À l’ère des hautes technologies, j’avais envoyé à une obscure revue littéraire, nommée singulièrement, «La Blatte Antéchristique», un manuscrit. C’est-à-dire un « vrai » manuscrit, écrit à la main. Non seulement j’avais été édité, mais en plus on en redemandait. Au fur et à mesure, bien que m’étant appliqué sur mon premier manuscrit, la nature reprit ses droits, et ceux qui suivirent, devinrent de plus en plus illisibles, pourtant on continuait à me publier. Puis, mon écriture devint à tel point merdique, qu’à un moment je m’aperçus que j’avais grand mal, quand j’y parvenais, à me relire, à comprendre ma propre et « immonde » écriture. C’est alors que je commençai à faire des faux, c’est-à-dire, à envoyer des pages remplies de « zigouigouis » purement abstraits imitant un texte.
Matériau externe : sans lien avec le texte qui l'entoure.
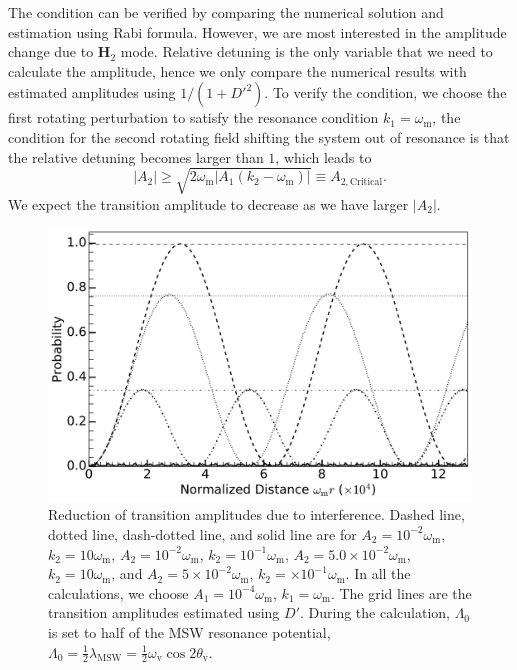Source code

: \documentclass[%
reprint,
 amsmath,amssymb,
 prd,
]{revtex4-1}
\newcommand{\RD}{D}
\begin{document}
The condition can be verified by comparing the numerical solution and estimation using Rabi formula. However, we are most interested in the amplitude change due to $\mathbf H_2$ mode. Relative detuning is the only variable that we need to calculate the amplitude, hence we only compare the numerical results with estimated amplitudes using $1/(1+\RD'^2)$.
To verify the condition, we choose the first rotating perturbation to satisfy the resonance condition $k_1=\omega_{\mathrm{m}}$, the condition for the second rotating field shifting the system out of resonance is that the relative detuning becomes larger than $1$, which leads to
\begin{equation}
\lvert A_2 \rvert \geq \sqrt{2\omega_{\mathrm{m}} \lvert A_1 (k_2-\omega_{\mathrm m})\rvert} \equiv A_{2,\mathrm{Critical}}.
\end{equation}
We expect the transition amplitude to decrease as we have larger $\lvert A_2\rvert$.


\begin{figure}
                \centering
                \includegraphics[width=\columnwidth]{assets/interference-reduction}
                \caption{Reduction of transition amplitudes due to interference. Dashed line, dotted line, dash-dotted line, and solid line are for $A_2=10^{-2}\omega_{\mathrm{m}}$, $k_2=10\omega_{\mathrm m}$, $A_2=10^{-2}\omega_{\mathrm{m}}$, $k_2=10^{-1}\omega_{\mathrm m}$, $A_2=5.0\times 10^{-2}\omega_{\mathrm{m}}$, $k_2=10\omega_{\mathrm m}$, and $A_2=5\times 10^{-2}\omega_{\mathrm{m}}$, $k_2=\times 10^{-1}\omega_{\mathrm m}$. In all the calculations, we choose $A_1=10^{-4}\omega_{\mathrm m}$, $k_1=\omega_{\mathrm m}$. The grid lines are the transition amplitudes estimated using $\RD'$. During the calculation, $\Lambda_0$ is set to half of the MSW resonance potential, $\Lambda_0 = \frac{1}{2}\lambda_{\mathrm{MSW}}=\frac{1}{2}\omega_{\mathrm{v}}\cos 2\theta_{\mathrm v}$.}
                \label{fig-rabi-oscillations-energy-gap-change}
\end{figure}
\end{document}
Pour autant, on continua à me publier. « Soit, me dis-je alors, j’écris de façon subconsciente et automatique, soit je me suis trouvé un nègre malgré lui et/ou moi, chez cet éditeur, ou alors, je n’ai, et/ou n’avais, jamais, rien écrit… à moins que, ce qui est fort possible, à moins que «La Blatte Antéchristique», n’ait jamais existé ! Et je suis dans une fiction, un texte qui est le fruit du cerveau dément d’un auteur underground, qui tente désespérément de trouver la fin la moins pire possible, à son histoire improbable… tiens, et si je tentais moi, d’envoyer cela à « la Blatte », qui sait si elle ne le publierait pas…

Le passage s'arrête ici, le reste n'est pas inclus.